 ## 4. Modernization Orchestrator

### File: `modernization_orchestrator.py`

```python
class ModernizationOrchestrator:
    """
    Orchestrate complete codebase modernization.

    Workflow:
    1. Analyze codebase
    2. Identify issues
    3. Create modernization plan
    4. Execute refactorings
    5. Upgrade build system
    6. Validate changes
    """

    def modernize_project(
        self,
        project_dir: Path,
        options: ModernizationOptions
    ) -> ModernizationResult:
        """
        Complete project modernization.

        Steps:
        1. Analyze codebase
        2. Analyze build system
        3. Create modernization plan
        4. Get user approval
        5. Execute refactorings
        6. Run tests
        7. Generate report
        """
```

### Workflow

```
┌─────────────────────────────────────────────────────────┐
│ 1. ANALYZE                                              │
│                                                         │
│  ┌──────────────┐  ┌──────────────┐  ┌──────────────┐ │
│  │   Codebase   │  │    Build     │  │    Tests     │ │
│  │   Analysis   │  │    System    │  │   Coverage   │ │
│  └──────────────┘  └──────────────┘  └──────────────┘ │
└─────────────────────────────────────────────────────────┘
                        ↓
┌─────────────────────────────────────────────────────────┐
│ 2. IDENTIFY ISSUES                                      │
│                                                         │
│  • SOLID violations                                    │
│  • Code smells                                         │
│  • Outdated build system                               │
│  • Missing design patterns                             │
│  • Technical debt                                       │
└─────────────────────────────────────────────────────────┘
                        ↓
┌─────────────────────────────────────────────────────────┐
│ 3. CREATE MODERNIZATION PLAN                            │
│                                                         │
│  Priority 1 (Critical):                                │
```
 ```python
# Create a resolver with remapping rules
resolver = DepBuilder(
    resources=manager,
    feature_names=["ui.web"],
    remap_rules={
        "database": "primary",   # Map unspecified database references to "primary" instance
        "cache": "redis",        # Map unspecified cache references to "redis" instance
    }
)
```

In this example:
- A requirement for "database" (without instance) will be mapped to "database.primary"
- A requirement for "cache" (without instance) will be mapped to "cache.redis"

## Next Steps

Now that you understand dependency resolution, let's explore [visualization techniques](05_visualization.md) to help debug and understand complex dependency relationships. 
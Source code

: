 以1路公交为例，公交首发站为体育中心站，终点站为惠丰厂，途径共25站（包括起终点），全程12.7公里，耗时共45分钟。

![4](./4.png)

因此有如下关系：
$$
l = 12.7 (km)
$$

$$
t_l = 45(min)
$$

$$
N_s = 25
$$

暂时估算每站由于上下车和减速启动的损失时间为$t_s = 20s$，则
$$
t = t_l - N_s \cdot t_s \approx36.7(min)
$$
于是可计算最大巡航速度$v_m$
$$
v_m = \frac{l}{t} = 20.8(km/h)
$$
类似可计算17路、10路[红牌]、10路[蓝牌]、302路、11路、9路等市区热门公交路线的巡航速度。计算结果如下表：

▸ Exercise details
Each line of the material above needs to be returned exactly as written.

▸ Answer for the task
 ## 4. Modernization Orchestrator

### File: `modernization_orchestrator.py`

```python
class ModernizationOrchestrator:
    """
    Orchestrate complete codebase modernization.

    Workflow:
    1. Analyze codebase
    2. Identify issues
    3. Create modernization plan
    4. Execute refactorings
    5. Upgrade build system
    6. Validate changes
    """

    def modernize_project(
        self,
        project_dir: Path,
        options: ModernizationOptions
    ) -> ModernizationResult:
        """
        Complete project modernization.

        Steps:
        1. Analyze codebase
        2. Analyze build system
        3. Create modernization plan
        4. Get user approval
        5. Execute refactorings
        6. Run tests
        7. Generate report
        """
```

### Workflow

```
┌─────────────────────────────────────────────────────────┐
│ 1. ANALYZE                                              │
│                                                         │
│  ┌──────────────┐  ┌──────────────┐  ┌──────────────┐ │
│  │   Codebase   │  │    Build     │  │    Tests     │ │
│  │   Analysis   │  │    System    │  │   Coverage   │ │
│  └──────────────┘  └──────────────┘  └──────────────┘ │
└─────────────────────────────────────────────────────────┘
                        ↓
┌─────────────────────────────────────────────────────────┐
│ 2. IDENTIFY ISSUES                                      │
│                                                         │
│  • SOLID violations                                    │
│  • Code smells                                         │
│  • Outdated build system                               │
│  • Missing design patterns                             │
│  • Technical debt                                       │
└─────────────────────────────────────────────────────────┘
                        ↓
┌─────────────────────────────────────────────────────────┐
│ 3. CREATE MODERNIZATION PLAN                            │
│                                                         │
│  Priority 1 (Critical):                                │
```
 ```python
# Create a resolver with remapping rules
resolver = DepBuilder(
    resources=manager,
    feature_names=["ui.web"],
    remap_rules={
        "database": "primary",   # Map unspecified database references to "primary" instance
        "cache": "redis",        # Map unspecified cache references to "redis" instance
    }
)
```

In this example:
- A requirement for "database" (without instance) will be mapped to "database.primary"
- A requirement for "cache" (without instance) will be mapped to "cache.redis"

## Next Steps

Now that you understand dependency resolution, let's explore [visualization techniques](05_visualization.md) to help debug and understand complex dependency relationships. 
Source code

: 以1路公交为例，公交首发站为体育中心站，终点站为惠丰厂，途径共25站（包括起终点），全程12.7公里，耗时共45分钟。

![4](./4.png)

因此有如下关系：
$$
l = 12.7 (km)
$$

$$
t_l = 45(min)
$$

$$
N_s = 25
$$

暂时估算每站由于上下车和减速启动的损失时间为$t_s = 20s$，则
$$
t = t_l - N_s \cdot t_s \approx36.7(min)
$$
于是可计算最大巡航速度$v_m$
$$
v_m = \frac{l}{t} = 20.8(km/h)
$$
类似可计算17路、10路[红牌]、10路[蓝牌]、302路、11路、9路等市区热门公交路线的巡航速度。计算结果如下表：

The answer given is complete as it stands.